Ile Saint-Louis’s globe lights shimmered on the dark, moving Seine. The warm air couldn’t dry her jacket, which stuck to her neck. Once the taxi had pulled away, she and René crossed the Pont de Sully.
“I need to go back and pick up my car.” René looked nervous.
She imagined his classique Citroën DS parked on the boulevard swarming with police cars. “Not a good idea. Wait till tomorrow,” she said, limping as discreetly as possible.
On the streets of Ile Saint-Louis, the restaurants were closing. She nodded to the patron of her local café and dipped inside. Emerged a moment later with a bag of ice. Leaned on René’s shoulder to take off her high-tops. Damned cobblestones.
“Are you okay?” René asked.
“After I get home, I will be.”
She’d ice her ankle, get her shoulder fixed, and figure out what happened.
In the salon, she thrust a wad of francs in Madame Cachou’s hands to forestall any questions and ushered the older woman out the door.

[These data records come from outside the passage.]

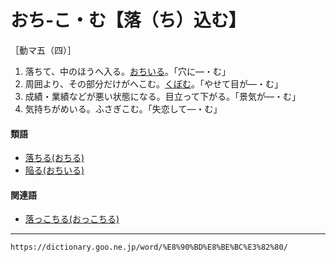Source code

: # おち‐こ・む【落（ち）込む】

［動マ五（四）］
1. 落ちて、中のほうへ入る。[おちいる](おちいる（陥る／落ち入る）)。「穴に―・む」
2. 周囲より、その部分だけがへこむ。[くぼむ](くぼむ（凹む／窪む）)。「やせて目が―・む」
3. 成績・業績などが悪い状態になる。目立って下がる。「景気が―・む」
4. 気持ちがめいる。ふさぎこむ。「失恋して―・む」
    

#### 類語

-   [落ちる(おちる)](https://dictionary.goo.ne.jp/word/%E8%90%BD%E3%81%A1%E3%82%8B/#jn-31631)
-   [陥る(おちいる)](https://dictionary.goo.ne.jp/word/%E9%99%A5%E3%82%8B/#jn-31524)

#### 関連語

-   [落っこちる(おっこちる)](https://dictionary.goo.ne.jp/word/%E8%90%BD%E3%81%A3%E3%81%93%E3%81%A1%E3%82%8B/#jn-31689)

---
`https://dictionary.goo.ne.jp/word/%E8%90%BD%E8%BE%BC%E3%82%80/`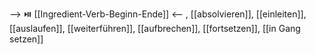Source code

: --> ⏯️ [[Ingredient-Verb-Beginn-Ende]] <--
, [[absolvieren]], [[einleiten]], [[auslaufen]], [[weiterführen]], [[aufbrechen]], [[fortsetzen]], [[in Gang setzen]]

In Chloé’s room, Aimée breathed in her bébé’s scent, talcum powder, freshly laundered crib sheets, and sweet baby’s breath. Felt her cool brow and kissed that rosebud mouth.
Aimée discarded her wet clothes, donned après-ski silk thermals, and wrapped herself up in her father’s old bathrobe.
The salon’s chandelier sent a soft glow over the freshly folded piles of baby clothes. Miles Davis had curled up with René.
“I can’t understand what happened, Aimée,” said René. His laptop was already open in front of him. “We heard Éric’s phone ring. He was there. But then that poor girl, those scissors sticking out of her neck . . .” René shook his head. “Éric is such a geek. I’d never have thought he could go to such lengths.”